I Know I Prefer Short Poems

If “Tamar,” “The Tower Beyond Tragedy,” or “Roan Stallion” are the best long poems written by an American poet as Gioia argued, I feel justified in my general distaste for long poetry. I suspect if these were movies, not poems, they would be universally panned by critics. In them Jeffers seems obsessed with sex in general, and incest in particular.

As a former caseworker, and the husband of a child protection worker, all the molesters I learned about were sad, sorry, weak people who could only satisfy themselves by preying on those weaker than themselves. Not one was larger than life, or admirable in any way I could ever imagine. Mostly they were in love with themselves and thought that somehow justified whatever they wanted to do.

I’ll have to admit that I nearly broke out laughing when I read this passage from “Roan Stallion”

… Desire had died in her
At the first rush, the falling like death, but now it revived,
She feeling between her thighs the labor of the great engine, the running muscles, the hard swiftness,
She riding the savage and exultant strength of the world.

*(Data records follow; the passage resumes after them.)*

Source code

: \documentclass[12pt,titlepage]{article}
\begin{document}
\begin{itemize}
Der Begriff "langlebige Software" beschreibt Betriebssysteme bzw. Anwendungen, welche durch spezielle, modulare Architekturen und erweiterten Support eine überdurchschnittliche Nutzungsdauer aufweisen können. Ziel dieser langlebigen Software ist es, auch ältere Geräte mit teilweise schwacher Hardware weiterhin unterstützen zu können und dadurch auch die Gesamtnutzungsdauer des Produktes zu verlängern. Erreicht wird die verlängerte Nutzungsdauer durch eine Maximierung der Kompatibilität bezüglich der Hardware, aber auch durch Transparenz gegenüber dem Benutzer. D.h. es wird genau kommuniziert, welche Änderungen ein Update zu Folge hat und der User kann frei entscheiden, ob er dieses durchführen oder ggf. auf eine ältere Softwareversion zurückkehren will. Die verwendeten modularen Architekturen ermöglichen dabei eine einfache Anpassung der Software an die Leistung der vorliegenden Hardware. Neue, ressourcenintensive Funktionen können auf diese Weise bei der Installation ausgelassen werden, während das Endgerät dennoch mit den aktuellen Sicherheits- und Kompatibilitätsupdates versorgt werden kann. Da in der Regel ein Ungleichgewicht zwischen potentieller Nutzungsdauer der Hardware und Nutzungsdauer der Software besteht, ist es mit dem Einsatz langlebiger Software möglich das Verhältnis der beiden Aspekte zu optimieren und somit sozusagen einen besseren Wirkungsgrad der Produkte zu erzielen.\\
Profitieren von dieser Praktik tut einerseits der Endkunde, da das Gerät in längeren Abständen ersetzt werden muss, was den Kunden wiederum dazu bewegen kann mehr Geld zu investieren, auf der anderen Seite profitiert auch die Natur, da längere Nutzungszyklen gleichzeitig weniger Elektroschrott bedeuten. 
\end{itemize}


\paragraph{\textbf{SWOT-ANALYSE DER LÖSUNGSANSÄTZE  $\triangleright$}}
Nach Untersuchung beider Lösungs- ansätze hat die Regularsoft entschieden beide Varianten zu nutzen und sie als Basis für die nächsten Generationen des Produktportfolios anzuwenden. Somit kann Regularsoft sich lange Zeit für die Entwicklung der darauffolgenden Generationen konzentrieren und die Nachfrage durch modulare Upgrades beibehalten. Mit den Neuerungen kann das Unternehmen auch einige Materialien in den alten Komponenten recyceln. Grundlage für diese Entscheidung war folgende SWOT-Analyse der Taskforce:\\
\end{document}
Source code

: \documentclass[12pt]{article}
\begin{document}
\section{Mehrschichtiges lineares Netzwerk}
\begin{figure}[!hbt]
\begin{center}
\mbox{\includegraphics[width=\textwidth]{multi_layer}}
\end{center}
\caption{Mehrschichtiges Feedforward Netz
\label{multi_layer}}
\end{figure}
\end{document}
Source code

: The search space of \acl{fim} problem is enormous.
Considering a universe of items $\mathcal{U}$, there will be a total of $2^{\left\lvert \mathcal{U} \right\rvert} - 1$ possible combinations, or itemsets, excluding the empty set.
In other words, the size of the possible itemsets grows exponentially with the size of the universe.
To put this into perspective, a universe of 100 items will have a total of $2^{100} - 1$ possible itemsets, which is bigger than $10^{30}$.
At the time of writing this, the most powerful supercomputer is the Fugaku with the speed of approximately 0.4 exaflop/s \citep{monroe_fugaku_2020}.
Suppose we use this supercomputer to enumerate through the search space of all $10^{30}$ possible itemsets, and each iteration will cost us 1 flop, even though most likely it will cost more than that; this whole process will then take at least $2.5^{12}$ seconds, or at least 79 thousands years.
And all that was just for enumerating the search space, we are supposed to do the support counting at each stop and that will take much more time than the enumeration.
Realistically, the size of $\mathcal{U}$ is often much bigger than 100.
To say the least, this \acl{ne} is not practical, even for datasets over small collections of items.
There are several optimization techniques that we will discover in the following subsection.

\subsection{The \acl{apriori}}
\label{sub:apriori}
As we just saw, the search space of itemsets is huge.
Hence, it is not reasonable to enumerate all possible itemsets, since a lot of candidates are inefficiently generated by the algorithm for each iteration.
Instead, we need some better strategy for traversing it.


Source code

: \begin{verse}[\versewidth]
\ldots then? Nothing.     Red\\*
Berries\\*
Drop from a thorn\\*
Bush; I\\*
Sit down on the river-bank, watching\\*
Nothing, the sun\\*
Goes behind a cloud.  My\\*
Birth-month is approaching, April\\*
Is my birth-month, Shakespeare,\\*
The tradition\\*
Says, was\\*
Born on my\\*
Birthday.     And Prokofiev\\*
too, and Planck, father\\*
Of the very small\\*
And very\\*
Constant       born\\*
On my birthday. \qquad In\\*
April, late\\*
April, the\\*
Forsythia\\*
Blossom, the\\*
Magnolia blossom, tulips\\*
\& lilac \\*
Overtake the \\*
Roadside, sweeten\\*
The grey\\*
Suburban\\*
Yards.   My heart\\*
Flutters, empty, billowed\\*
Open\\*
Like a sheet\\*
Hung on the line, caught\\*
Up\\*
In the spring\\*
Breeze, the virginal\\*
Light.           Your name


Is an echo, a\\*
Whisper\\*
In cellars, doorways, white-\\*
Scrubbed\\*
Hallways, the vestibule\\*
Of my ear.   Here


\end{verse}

It was hard to push the line “ Worshipping the performance of the phallus” from Bruce Cockburn’s “Put Our Hearts Together” out of my mind while reading the poem. Nor does it get any more believable at the end of the poem when California shoots the roan stallionand then “turned on her little daughter the mask of a woman/Who has killed God.”

In fact, in the first one hundred and fifty pages of The Selected Poetry of Robinson Jeffers, I’ve only found one poem I felt deserved a second or third reading:


Stone-cutters fighting time with marble, you fore-defeated
Challengers of oblivion
Eat cynical earnings, knowing rock splits, records fall down,
The square-limbed Roman letters
Scale in the thaws, wear in the rain. The poet as well
Builds his monument mockingly:
For man will be blotted out, the blithe earth dies, the brave sun
Die blind, his heart blackening:
Yet stones have stood for a thousand years, and pained thoughts found
The honey peace in old poems.

Although this idea has been handled better in Shelley’ famous “Ozymandias,” Jeffers does manage to bring his own unique perspective to the idea, if mockingly. Do you suppose Jeffers envisions his own poems helping readers overcome their pained thoughts through their “honey peace?”

Still, the poem manage to put man on a slightly different footing than most poetry does. If not been entirely knocked off its pedestal, mankind has at least lost a nose or an arm or two. That’s not to say, though, that the artist’s work will not last considerably longer than most of mankind’s works.

Luckily, “Shine, Perishing Republic” is coming up in a couple of pages.